Clinically, pericoronitis can be quickly diagnosed by a dentist’s naked eye just by looking at the inflamed tooth region. Sometimes intraoral X-ray known as IOPA might be needed to confirm the diagnosis and to see the position of the erupting tooth.

What is a pericoronal abscess?

This is a condition which sometimes occurs secondary to pericoronitis. A pericoronal abscess is a discontinuity in the gum or underlying tissue due to continuous trauma from the opposing tooth and accumulation of food.

This results in pus discharges with or without bleeding from the operculum and sometimes extends even below the unerupted tooth. The only method to get rid of this is to treat the primary issue, that is, pericoronitis. (4)


There are three treatment options of pericoronitis depending upon the severity of the condition –

  • Management of pain
  • Minor oral surgery to remove the operculum (operculectomy)
  • Removal of the wisdom tooth if necessary

Pain management

Pain management can be done using over the counter pain medication like NSAIDs Ibuprofen and acetaminophen. But visiting your dentist for proper prescription pain medication and antibiotics is highly advisable.

Also, a thorough cleaning (scaling) done by a dentist or dental hygienist is advisable for prompt relief.

At home pain management

  • Applying ice packs externally till you get to see the dentist can help with the pain. Ice chips can be soothing too when kept intraorally over the affected area.
  • Lukewarm salt water gargle can also ease out the pain for a while.


Removing the overlying gum hood is possibly the best treatment for pericoronitis. This manages the pain for good and gets rid of the inflammation. The infection is reduced over time, and there are no more gum related symptoms.

This is a simple procedure involves a minor incision with a laser point or scalpel under local anesthesia followed by pain medication and antibiotics.

Extraction of third molar (Disimpactiothe n surgery)

When nothing works out then the third molar or wisdom tooth removal is the only option with a dentist. This is known as a  disimpaction surgery and involves removal of a part of the attached bone to the third molar.

This has to be followed by post-op maintenance therapy and regular irrigation of the site with antibiotics and sterile solutions by the dentist.

Preventing Pericoronitis

Prevention of pericoronitis may be challenging but achievable by maintaining oral hygiene, regular dental checkups, and care. The dentist can keep this potential problem at bay by cleaning and determine the need for removal of the operculum.
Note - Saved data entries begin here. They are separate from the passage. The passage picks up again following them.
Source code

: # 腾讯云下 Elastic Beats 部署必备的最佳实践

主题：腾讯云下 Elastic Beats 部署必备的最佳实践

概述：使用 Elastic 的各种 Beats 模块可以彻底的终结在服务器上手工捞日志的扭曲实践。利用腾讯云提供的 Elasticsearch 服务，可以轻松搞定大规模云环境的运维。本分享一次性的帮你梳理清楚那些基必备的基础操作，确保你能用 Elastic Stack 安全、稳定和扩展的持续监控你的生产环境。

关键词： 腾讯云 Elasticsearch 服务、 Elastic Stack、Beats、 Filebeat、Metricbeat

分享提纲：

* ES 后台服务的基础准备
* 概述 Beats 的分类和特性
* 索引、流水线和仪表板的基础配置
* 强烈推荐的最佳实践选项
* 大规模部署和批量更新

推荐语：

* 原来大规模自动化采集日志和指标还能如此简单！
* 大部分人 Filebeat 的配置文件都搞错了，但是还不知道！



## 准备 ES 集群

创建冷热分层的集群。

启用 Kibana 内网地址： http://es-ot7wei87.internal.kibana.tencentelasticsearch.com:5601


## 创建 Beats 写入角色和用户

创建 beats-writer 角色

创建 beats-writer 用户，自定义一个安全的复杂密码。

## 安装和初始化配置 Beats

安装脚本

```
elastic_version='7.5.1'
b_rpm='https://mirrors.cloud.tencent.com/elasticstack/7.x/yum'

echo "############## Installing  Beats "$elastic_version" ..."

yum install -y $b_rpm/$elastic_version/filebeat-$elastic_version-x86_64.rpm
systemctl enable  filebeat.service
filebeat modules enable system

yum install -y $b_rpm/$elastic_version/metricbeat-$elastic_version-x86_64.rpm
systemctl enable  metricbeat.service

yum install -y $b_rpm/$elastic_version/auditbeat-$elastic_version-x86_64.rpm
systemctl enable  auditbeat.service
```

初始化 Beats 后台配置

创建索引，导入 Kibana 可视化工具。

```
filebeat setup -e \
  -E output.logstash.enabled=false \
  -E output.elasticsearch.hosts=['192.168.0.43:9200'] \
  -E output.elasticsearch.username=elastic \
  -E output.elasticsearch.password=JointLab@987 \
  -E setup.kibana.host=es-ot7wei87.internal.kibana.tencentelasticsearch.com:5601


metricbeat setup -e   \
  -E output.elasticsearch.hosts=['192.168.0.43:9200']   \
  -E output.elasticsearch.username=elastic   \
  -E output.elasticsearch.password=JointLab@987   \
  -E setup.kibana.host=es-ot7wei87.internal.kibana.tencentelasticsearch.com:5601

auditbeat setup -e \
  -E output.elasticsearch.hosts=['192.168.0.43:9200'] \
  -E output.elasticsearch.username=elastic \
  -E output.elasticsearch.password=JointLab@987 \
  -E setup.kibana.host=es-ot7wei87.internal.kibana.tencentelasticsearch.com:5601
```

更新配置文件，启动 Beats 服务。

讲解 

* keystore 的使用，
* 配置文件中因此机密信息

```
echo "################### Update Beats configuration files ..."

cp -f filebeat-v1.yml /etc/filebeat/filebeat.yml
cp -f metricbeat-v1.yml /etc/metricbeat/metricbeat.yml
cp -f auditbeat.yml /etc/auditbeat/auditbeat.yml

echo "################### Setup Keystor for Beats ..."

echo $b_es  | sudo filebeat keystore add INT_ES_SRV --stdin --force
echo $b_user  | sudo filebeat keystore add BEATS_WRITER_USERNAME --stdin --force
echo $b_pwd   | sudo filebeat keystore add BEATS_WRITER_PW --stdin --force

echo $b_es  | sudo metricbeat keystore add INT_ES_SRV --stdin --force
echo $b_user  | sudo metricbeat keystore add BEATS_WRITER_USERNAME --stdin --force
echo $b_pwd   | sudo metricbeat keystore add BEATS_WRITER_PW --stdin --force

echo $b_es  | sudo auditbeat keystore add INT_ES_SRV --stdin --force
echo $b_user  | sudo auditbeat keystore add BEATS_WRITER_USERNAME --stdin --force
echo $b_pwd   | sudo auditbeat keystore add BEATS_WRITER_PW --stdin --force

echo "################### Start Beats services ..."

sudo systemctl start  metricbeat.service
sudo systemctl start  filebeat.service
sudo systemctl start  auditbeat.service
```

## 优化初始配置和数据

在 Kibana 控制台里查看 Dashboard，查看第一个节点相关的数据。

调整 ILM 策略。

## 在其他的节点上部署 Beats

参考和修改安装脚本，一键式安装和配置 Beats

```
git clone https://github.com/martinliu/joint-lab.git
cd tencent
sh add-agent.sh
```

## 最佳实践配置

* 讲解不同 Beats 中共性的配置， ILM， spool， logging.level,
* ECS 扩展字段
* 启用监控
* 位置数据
Alternatively, your dentist can also keep a check on the eruption path of the third molars and identify the need for early extraction of these teeth in time. Removal of the wisdom teeth before eruption can prevent pericoronitis completely.

Over to you on Pericoronitis

Pericoronitis is a widespread problem when you are in your late teens or early adulthood. This is treatable before it leads to life-threatening conditions like Ludwig’s Angina and sometimes Cellulitis.

So as soon as you see a tooth peeking out of the gums and areas of pain and swelling surrounding it, run to your dentist for prompt action. Other than this, brush twice daily and use an antibacterial mouthwash after brushing to keep all oral health issues at bay.